→ What you will do: Nothing but the line with "di contare k" and the lines after it, through the end of the records below, is to be repeated, exactly as it is.
··· Record excerpts ···
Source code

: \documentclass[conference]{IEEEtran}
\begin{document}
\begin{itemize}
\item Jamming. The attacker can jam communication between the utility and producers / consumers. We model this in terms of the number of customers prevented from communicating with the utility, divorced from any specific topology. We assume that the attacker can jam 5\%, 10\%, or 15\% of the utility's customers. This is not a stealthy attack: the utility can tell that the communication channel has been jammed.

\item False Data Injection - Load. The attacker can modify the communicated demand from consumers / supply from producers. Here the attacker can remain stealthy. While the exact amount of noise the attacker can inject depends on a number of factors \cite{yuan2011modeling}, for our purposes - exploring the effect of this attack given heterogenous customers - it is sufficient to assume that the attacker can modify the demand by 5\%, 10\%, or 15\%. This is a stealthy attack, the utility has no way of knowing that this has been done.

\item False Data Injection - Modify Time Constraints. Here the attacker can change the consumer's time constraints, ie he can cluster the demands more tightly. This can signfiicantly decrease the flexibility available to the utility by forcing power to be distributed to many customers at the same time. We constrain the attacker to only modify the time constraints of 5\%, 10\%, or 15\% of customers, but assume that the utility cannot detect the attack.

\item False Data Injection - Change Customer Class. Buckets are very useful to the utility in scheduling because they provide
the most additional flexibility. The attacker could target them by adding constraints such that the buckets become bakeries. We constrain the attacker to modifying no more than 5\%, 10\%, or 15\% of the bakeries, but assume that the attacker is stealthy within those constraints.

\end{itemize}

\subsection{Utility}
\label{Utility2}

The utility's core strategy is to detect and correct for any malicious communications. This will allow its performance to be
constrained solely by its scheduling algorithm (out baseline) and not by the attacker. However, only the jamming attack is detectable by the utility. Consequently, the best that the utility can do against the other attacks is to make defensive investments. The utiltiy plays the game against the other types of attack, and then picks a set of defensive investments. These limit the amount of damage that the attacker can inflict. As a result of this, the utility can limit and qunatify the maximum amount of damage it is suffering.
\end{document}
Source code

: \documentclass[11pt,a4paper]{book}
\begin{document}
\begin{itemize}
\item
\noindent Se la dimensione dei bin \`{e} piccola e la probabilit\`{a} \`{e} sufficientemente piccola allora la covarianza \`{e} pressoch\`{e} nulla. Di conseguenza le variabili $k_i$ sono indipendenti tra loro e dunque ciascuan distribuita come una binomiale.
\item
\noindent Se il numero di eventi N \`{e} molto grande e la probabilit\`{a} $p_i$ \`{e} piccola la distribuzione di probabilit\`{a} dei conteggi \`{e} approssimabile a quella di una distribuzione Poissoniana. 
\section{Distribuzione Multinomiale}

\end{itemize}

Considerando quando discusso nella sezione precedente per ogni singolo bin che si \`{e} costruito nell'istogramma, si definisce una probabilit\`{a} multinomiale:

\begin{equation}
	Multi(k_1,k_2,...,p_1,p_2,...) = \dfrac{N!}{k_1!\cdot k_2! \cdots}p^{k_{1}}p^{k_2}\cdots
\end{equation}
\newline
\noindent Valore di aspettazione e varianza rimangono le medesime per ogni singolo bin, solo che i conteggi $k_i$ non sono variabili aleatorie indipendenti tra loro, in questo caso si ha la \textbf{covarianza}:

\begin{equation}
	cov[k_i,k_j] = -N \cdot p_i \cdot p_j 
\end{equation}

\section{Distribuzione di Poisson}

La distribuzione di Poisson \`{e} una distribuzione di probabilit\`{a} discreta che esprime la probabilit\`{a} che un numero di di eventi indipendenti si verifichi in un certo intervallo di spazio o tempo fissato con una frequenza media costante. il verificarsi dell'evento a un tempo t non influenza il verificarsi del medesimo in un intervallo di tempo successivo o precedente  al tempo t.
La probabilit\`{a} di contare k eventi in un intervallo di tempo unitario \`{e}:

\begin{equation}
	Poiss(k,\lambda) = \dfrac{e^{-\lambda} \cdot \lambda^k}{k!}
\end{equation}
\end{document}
···
→ Your solution:
La probabilit\`{a} di contare k eventi in un intervallo di tempo unitario \`{e}:

\begin{equation}
	Poiss(k,\lambda) = \dfrac{e^{-\lambda} \cdot \lambda^k}{k!}
\end{equation}
\end{document}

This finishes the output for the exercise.